--- Work required ---
Go through the entries below and print each one exactly, leaving out pictures.

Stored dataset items
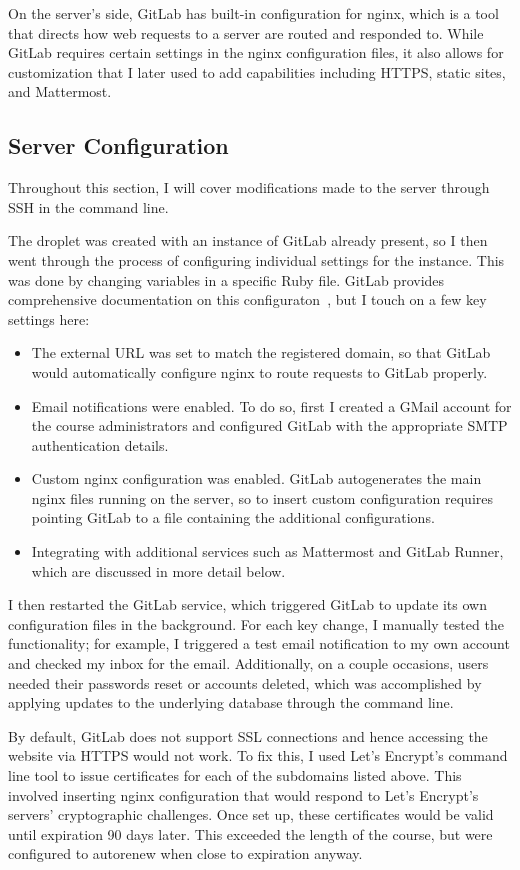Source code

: \documentclass[12pt,twoside,vi]{mitthesis}
\begin{document}
{On the server's side, GitLab has built-in configuration for nginx, which is a tool that directs how web requests to a server are routed and responded to. While GitLab requires certain settings in the nginx configuration files, it also allows for customization that I later used to add capabilities including HTTPS, static sites, and Mattermost.

\subsection{Server Configuration}

Throughout this section, I will cover modifications made to the server through SSH in the command line.

The droplet was created with an instance of GitLab already present, so I then went through the process of configuring individual settings for the instance. This was done by changing variables in a specific Ruby file. GitLab provides comprehensive documentation on this configuraton~\cite{gitlabdocs}, but I touch on a few key settings here:
\begin{itemize}
\item The external URL was set to match the registered domain, so that GitLab would automatically configure nginx to route requests to GitLab properly.
\item Email notifications were enabled. To do so, first I created a GMail account for the course administrators and configured GitLab with the appropriate SMTP authentication details. 
\item Custom nginx configuration was enabled. GitLab autogenerates the main nginx files running on the server, so to insert custom configuration requires pointing GitLab to a file containing the additional configurations.
\item Integrating with additional services such as Mattermost and GitLab Runner, which are discussed in more detail below.
\end{itemize}
I then restarted the GitLab service, which triggered GitLab to update its own configuration files in the background. For each key change, I manually tested the functionality; for example, I triggered a test email notification to my own account and checked my inbox for the email. Additionally, on a couple occasions, users needed their passwords reset or accounts deleted, which was accomplished by applying updates to the underlying database through the command line.

By default, GitLab does not support SSL connections and hence accessing the website via HTTPS would not work. To fix this, I used Let's Encrypt's command line tool to issue certificates for each of the subdomains listed above. This involved inserting nginx configuration that would respond to Let's Encrypt's servers' cryptographic challenges. Once set up, these certificates would be valid until expiration 90 days later. This exceeded the length of the course, but were configured to autorenew when close to expiration anyway. 

}
\end{document}
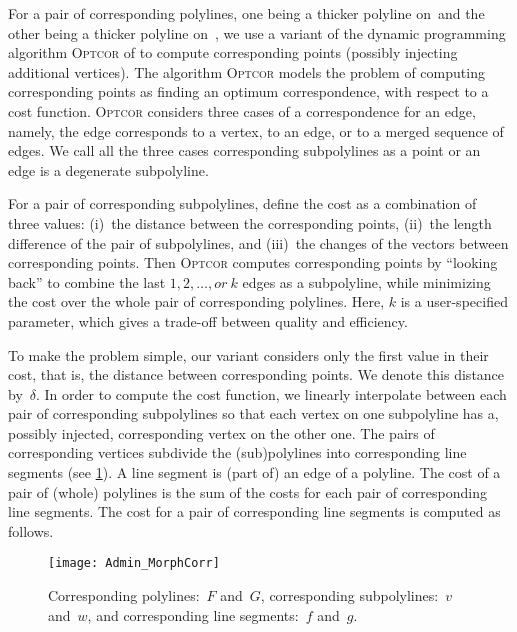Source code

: For a pair of corresponding polylines, 
one being a thicker polyline on~\ml and 
the other being a thicker polyline on~\ms, 
we use a variant of 
the dynamic programming algorithm \textsc{Optcor} 
of \textcite{Noellenburg2008} 
to compute corresponding points 
(possibly injecting additional
vertices).
The algorithm \textsc{Optcor} models the problem of 
computing corresponding points as 
finding an optimum correspondence, 
with respect to a cost function.
\textsc{Optcor} considers three cases of a 
correspondence for an edge, namely, 
the edge corresponds to a vertex, 
to an edge, or to a merged sequence of edges.
We call all the three cases corresponding subpolylines
as a point or an edge is a degenerate subpolyline. 

For a pair of corresponding subpolylines, 
\textcite{Noellenburg2008} define the cost 
as a combination of three values: 
(i)~the distance between the corresponding points, 
(ii)~the length difference of the pair of subpolylines, and 
(iii)~the changes of the vectors between corresponding points. 
Then \textsc{Optcor} computes corresponding points 
by ``looking back'' to combine 
the last $1,2,\ldots, or~k$ edges as a subpolyline, 
while minimizing the cost over 
the whole pair of corresponding polylines. 
Here, $k$ is a user-specified parameter, 
which gives a trade-off between quality and efficiency.

To make the problem simple, 
our variant considers only the first value in their cost, 
that is, the distance between corresponding points. 
We denote this distance by~$\delta$.  
In order to compute the cost function, we linearly
interpolate between each pair of corresponding subpolylines 
so that each vertex on one subpolyline has a, possibly injected, 
corresponding vertex on the other one.
The pairs of corresponding vertices
subdivide the (sub)polylines into corresponding line segments
(see \fig\ref{fig:Admin_BasicConcepts}).  
A line segment is (part of) an edge of a polyline. 
The cost of a pair of (whole) polylines is 
the sum of the costs for each pair of 
corresponding line segments. 
The cost for a pair of corresponding line segments 
is computed as follows.

\begin{figure}[tb]
\centering
\texttt{[image: Admin\_MorphCorr]}
\caption{Corresponding polylines:~$F$ and~$G$,
	corresponding subpolylines:~$v$ and~$w$,
	and corresponding line segments:~$f$ and~$g$.}
\label{fig:Admin_BasicConcepts}
\end{figure}

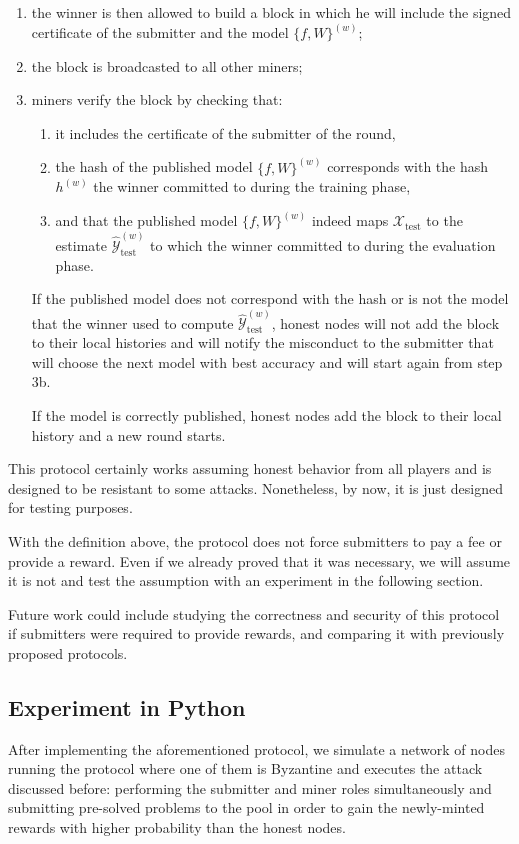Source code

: \documentclass[conference]{IEEEtran}
\begin{document}
\begin{enumerate}
\begin{enumerate}
        \item the winner is then allowed to build a block in which he will include the signed certificate of the submitter and the model $\{f,W\}^{(w)}$;
        \item the block is broadcasted to all other miners;
        \item miners verify the block by checking that:
        \begin{enumerate}
            \item it includes the certificate of the submitter of the round,
            \item the hash of the published model $\{f,W\}^{(w)}$ corresponds with the hash $h^{(w)}$ the winner committed to during the training phase,
            \item and that the published model $\{f,W\}^{(w)}$ indeed maps $\mathcal X_\text{test}$ to the estimate $\hat{\mathcal Y}_{\text{test}}^{(w)}$ to which the winner committed to during the evaluation phase.
        \end{enumerate}
        If the published model does not correspond with the hash or is not the model that the winner used to compute $\hat{\mathcal Y}_{\text{test}}^{(w)}$, honest nodes will not add the block to their local histories and will notify the misconduct to the submitter that will choose the next model with best accuracy and will start again from step 3b.
        
        If the model is correctly published, honest nodes add the block to their local history and a new round starts.
    \end{enumerate}
\end{enumerate}

This protocol certainly works assuming honest behavior from all players and is designed to be resistant to some attacks. Nonetheless, by now, it is just designed for testing purposes.

With the definition above, the protocol does not force submitters to pay a fee or provide a reward. Even if we already proved that it was necessary, we will assume it is not and test the assumption with an experiment in the following section.

Future work could include studying the correctness and security of this protocol if submitters were required to provide rewards, and comparing it with previously proposed protocols.

\subsection{Experiment in Python}
After implementing the aforementioned protocol, we simulate a network of nodes running the protocol where one of them is Byzantine and executes the attack discussed before: performing the submitter and miner roles simultaneously and submitting pre-solved problems to the pool in order to gain the newly-minted rewards with higher probability than the honest nodes.
\end{document}
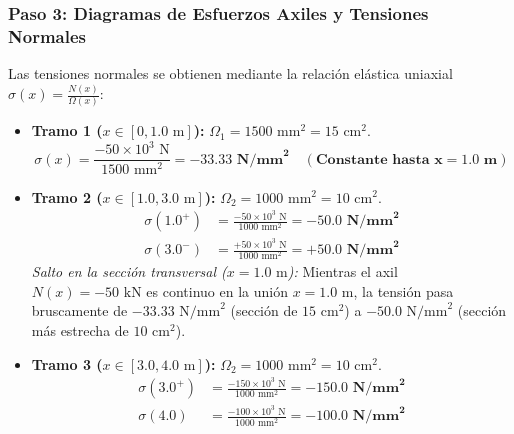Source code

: \subsubsection*{Paso 3: Diagramas de Esfuerzos Axiles y Tensiones Normales}
Las tensiones normales se obtienen mediante la relación elástica uniaxial $\sigma(x) = \frac{N(x)}{\Omega(x)}$:
\begin{itemize}
    \item \textbf{Tramo 1 ($x \in [0, 1.0\text{ m}]$):} $\Omega_1 = 1500\text{ mm}^2 = 15\text{ cm}^2$.
    \begin{equation}
        \sigma(x) = \frac{-50 \times 10^3\text{ N}}{1500\text{ mm}^2} = \mathbf{-33.33\text{ N/mm}^2 \quad (\text{Constante hasta } x=1.0\text{ m})}
    \end{equation}
    \item \textbf{Tramo 2 ($x \in [1.0, 3.0\text{ m}]$):} $\Omega_2 = 1000\text{ mm}^2 = 10\text{ cm}^2$.
    \begin{align}
        \sigma(1.0^+) & = \frac{-50 \times 10^3\text{ N}}{1000\text{ mm}^2} = \mathbf{-50.0\text{ N/mm}^2} \\
        \sigma(3.0^-) & = \frac{+50 \times 10^3\text{ N}}{1000\text{ mm}^2} = \mathbf{+50.0\text{ N/mm}^2}
    \end{align}
    \textit{Salto en la sección transversal ($x = 1.0\text{ m}$):} Mientras el axil $N(x) = -50\text{ kN}$ es continuo en la unión $x=1.0\text{ m}$, la tensión pasa bruscamente de $-33.33\text{ N/mm}^2$ (sección de $15\text{ cm}^2$) a $-50.0\text{ N/mm}^2$ (sección más estrecha de $10\text{ cm}^2$).
    \item \textbf{Tramo 3 ($x \in [3.0, 4.0\text{ m}]$):} $\Omega_2 = 1000\text{ mm}^2 = 10\text{ cm}^2$.
    \begin{align}
        \sigma(3.0^+) & = \frac{-150 \times 10^3\text{ N}}{1000\text{ mm}^2} = \mathbf{-150.0\text{ N/mm}^2} \\
        \sigma(4.0)   & = \frac{-100 \times 10^3\text{ N}}{1000\text{ mm}^2} = \mathbf{-100.0\text{ N/mm}^2}
    \end{align}
\end{itemize}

--- Solution to the exercise ---
Source code

: \documentclass[12pt,twoside,vi]{mitthesis}
\begin{document}
{On the server's side, GitLab has built-in configuration for nginx, which is a tool that directs how web requests to a server are routed and responded to. While GitLab requires certain settings in the nginx configuration files, it also allows for customization that I later used to add capabilities including HTTPS, static sites, and Mattermost.

\subsection{Server Configuration}

Throughout this section, I will cover modifications made to the server through SSH in the command line.

The droplet was created with an instance of GitLab already present, so I then went through the process of configuring individual settings for the instance. This was done by changing variables in a specific Ruby file. GitLab provides comprehensive documentation on this configuraton~\cite{gitlabdocs}, but I touch on a few key settings here:
\begin{itemize}
\item The external URL was set to match the registered domain, so that GitLab would automatically configure nginx to route requests to GitLab properly.
\item Email notifications were enabled. To do so, first I created a GMail account for the course administrators and configured GitLab with the appropriate SMTP authentication details. 
\item Custom nginx configuration was enabled. GitLab autogenerates the main nginx files running on the server, so to insert custom configuration requires pointing GitLab to a file containing the additional configurations.
\item Integrating with additional services such as Mattermost and GitLab Runner, which are discussed in more detail below.
\end{itemize}
I then restarted the GitLab service, which triggered GitLab to update its own configuration files in the background. For each key change, I manually tested the functionality; for example, I triggered a test email notification to my own account and checked my inbox for the email. Additionally, on a couple occasions, users needed their passwords reset or accounts deleted, which was accomplished by applying updates to the underlying database through the command line.

By default, GitLab does not support SSL connections and hence accessing the website via HTTPS would not work. To fix this, I used Let's Encrypt's command line tool to issue certificates for each of the subdomains listed above. This involved inserting nginx configuration that would respond to Let's Encrypt's servers' cryptographic challenges. Once set up, these certificates would be valid until expiration 90 days later. This exceeded the length of the course, but were configured to autorenew when close to expiration anyway. 

}
\end{document}
Source code

: For a pair of corresponding polylines, 
one being a thicker polyline on~\ml and 
the other being a thicker polyline on~\ms, 
we use a variant of 
the dynamic programming algorithm \textsc{Optcor} 
of \textcite{Noellenburg2008} 
to compute corresponding points 
(possibly injecting additional
vertices).
The algorithm \textsc{Optcor} models the problem of 
computing corresponding points as 
finding an optimum correspondence, 
with respect to a cost function.
\textsc{Optcor} considers three cases of a 
correspondence for an edge, namely, 
the edge corresponds to a vertex, 
to an edge, or to a merged sequence of edges.
We call all the three cases corresponding subpolylines
as a point or an edge is a degenerate subpolyline. 

For a pair of corresponding subpolylines, 
\textcite{Noellenburg2008} define the cost 
as a combination of three values: 
(i)~the distance between the corresponding points, 
(ii)~the length difference of the pair of subpolylines, and 
(iii)~the changes of the vectors between corresponding points. 
Then \textsc{Optcor} computes corresponding points 
by ``looking back'' to combine 
the last $1,2,\ldots, or~k$ edges as a subpolyline, 
while minimizing the cost over 
the whole pair of corresponding polylines. 
Here, $k$ is a user-specified parameter, 
which gives a trade-off between quality and efficiency.

To make the problem simple, 
our variant considers only the first value in their cost, 
that is, the distance between corresponding points. 
We denote this distance by~$\delta$.  
In order to compute the cost function, we linearly
interpolate between each pair of corresponding subpolylines 
so that each vertex on one subpolyline has a, possibly injected, 
corresponding vertex on the other one.
The pairs of corresponding vertices
subdivide the (sub)polylines into corresponding line segments
(see \fig\ref{fig:Admin_BasicConcepts}).  
A line segment is (part of) an edge of a polyline. 
The cost of a pair of (whole) polylines is 
the sum of the costs for each pair of 
corresponding line segments. 
The cost for a pair of corresponding line segments 
is computed as follows.

\begin{figure}[tb]
\centering
\texttt{[image: Admin\_MorphCorr]}
\caption{Corresponding polylines:~$F$ and~$G$,
	corresponding subpolylines:~$v$ and~$w$,
	and corresponding line segments:~$f$ and~$g$.}
\label{fig:Admin_BasicConcepts}
\end{figure}

Source code

: \documentclass[conference]{IEEEtran}
\begin{document}
\begin{enumerate}
\begin{enumerate}
        \item the winner is then allowed to build a block in which he will include the signed certificate of the submitter and the model $\{f,W\}^{(w)}$;
        \item the block is broadcasted to all other miners;
        \item miners verify the block by checking that:
        \begin{enumerate}
            \item it includes the certificate of the submitter of the round,
            \item the hash of the published model $\{f,W\}^{(w)}$ corresponds with the hash $h^{(w)}$ the winner committed to during the training phase,
            \item and that the published model $\{f,W\}^{(w)}$ indeed maps $\mathcal X_\text{test}$ to the estimate $\hat{\mathcal Y}_{\text{test}}^{(w)}$ to which the winner committed to during the evaluation phase.
        \end{enumerate}
        If the published model does not correspond with the hash or is not the model that the winner used to compute $\hat{\mathcal Y}_{\text{test}}^{(w)}$, honest nodes will not add the block to their local histories and will notify the misconduct to the submitter that will choose the next model with best accuracy and will start again from step 3b.
        
        If the model is correctly published, honest nodes add the block to their local history and a new round starts.
    \end{enumerate}
\end{enumerate}

This protocol certainly works assuming honest behavior from all players and is designed to be resistant to some attacks. Nonetheless, by now, it is just designed for testing purposes.

With the definition above, the protocol does not force submitters to pay a fee or provide a reward. Even if we already proved that it was necessary, we will assume it is not and test the assumption with an experiment in the following section.

Future work could include studying the correctness and security of this protocol if submitters were required to provide rewards, and comparing it with previously proposed protocols.

\subsection{Experiment in Python}
After implementing the aforementioned protocol, we simulate a network of nodes running the protocol where one of them is Byzantine and executes the attack discussed before: performing the submitter and miner roles simultaneously and submitting pre-solved problems to the pool in order to gain the newly-minted rewards with higher probability than the honest nodes.
\end{document}
Source code

: \subsubsection*{Paso 3: Diagramas de Esfuerzos Axiles y Tensiones Normales}
Las tensiones normales se obtienen mediante la relación elástica uniaxial $\sigma(x) = \frac{N(x)}{\Omega(x)}$:
\begin{itemize}
    \item \textbf{Tramo 1 ($x \in [0, 1.0\text{ m}]$):} $\Omega_1 = 1500\text{ mm}^2 = 15\text{ cm}^2$.
    \begin{equation}
        \sigma(x) = \frac{-50 \times 10^3\text{ N}}{1500\text{ mm}^2} = \mathbf{-33.33\text{ N/mm}^2 \quad (\text{Constante hasta } x=1.0\text{ m})}
    \end{equation}
    \item \textbf{Tramo 2 ($x \in [1.0, 3.0\text{ m}]$):} $\Omega_2 = 1000\text{ mm}^2 = 10\text{ cm}^2$.
    \begin{align}
        \sigma(1.0^+) & = \frac{-50 \times 10^3\text{ N}}{1000\text{ mm}^2} = \mathbf{-50.0\text{ N/mm}^2} \\
        \sigma(3.0^-) & = \frac{+50 \times 10^3\text{ N}}{1000\text{ mm}^2} = \mathbf{+50.0\text{ N/mm}^2}
    \end{align}
    \textit{Salto en la sección transversal ($x = 1.0\text{ m}$):} Mientras el axil $N(x) = -50\text{ kN}$ es continuo en la unión $x=1.0\text{ m}$, la tensión pasa bruscamente de $-33.33\text{ N/mm}^2$ (sección de $15\text{ cm}^2$) a $-50.0\text{ N/mm}^2$ (sección más estrecha de $10\text{ cm}^2$).
    \item \textbf{Tramo 3 ($x \in [3.0, 4.0\text{ m}]$):} $\Omega_2 = 1000\text{ mm}^2 = 10\text{ cm}^2$.
    \begin{align}
        \sigma(3.0^+) & = \frac{-150 \times 10^3\text{ N}}{1000\text{ mm}^2} = \mathbf{-150.0\text{ N/mm}^2} \\
        \sigma(4.0)   & = \frac{-100 \times 10^3\text{ N}}{1000\text{ mm}^2} = \mathbf{-100.0\text{ N/mm}^2}
    \end{align}
\end{itemize}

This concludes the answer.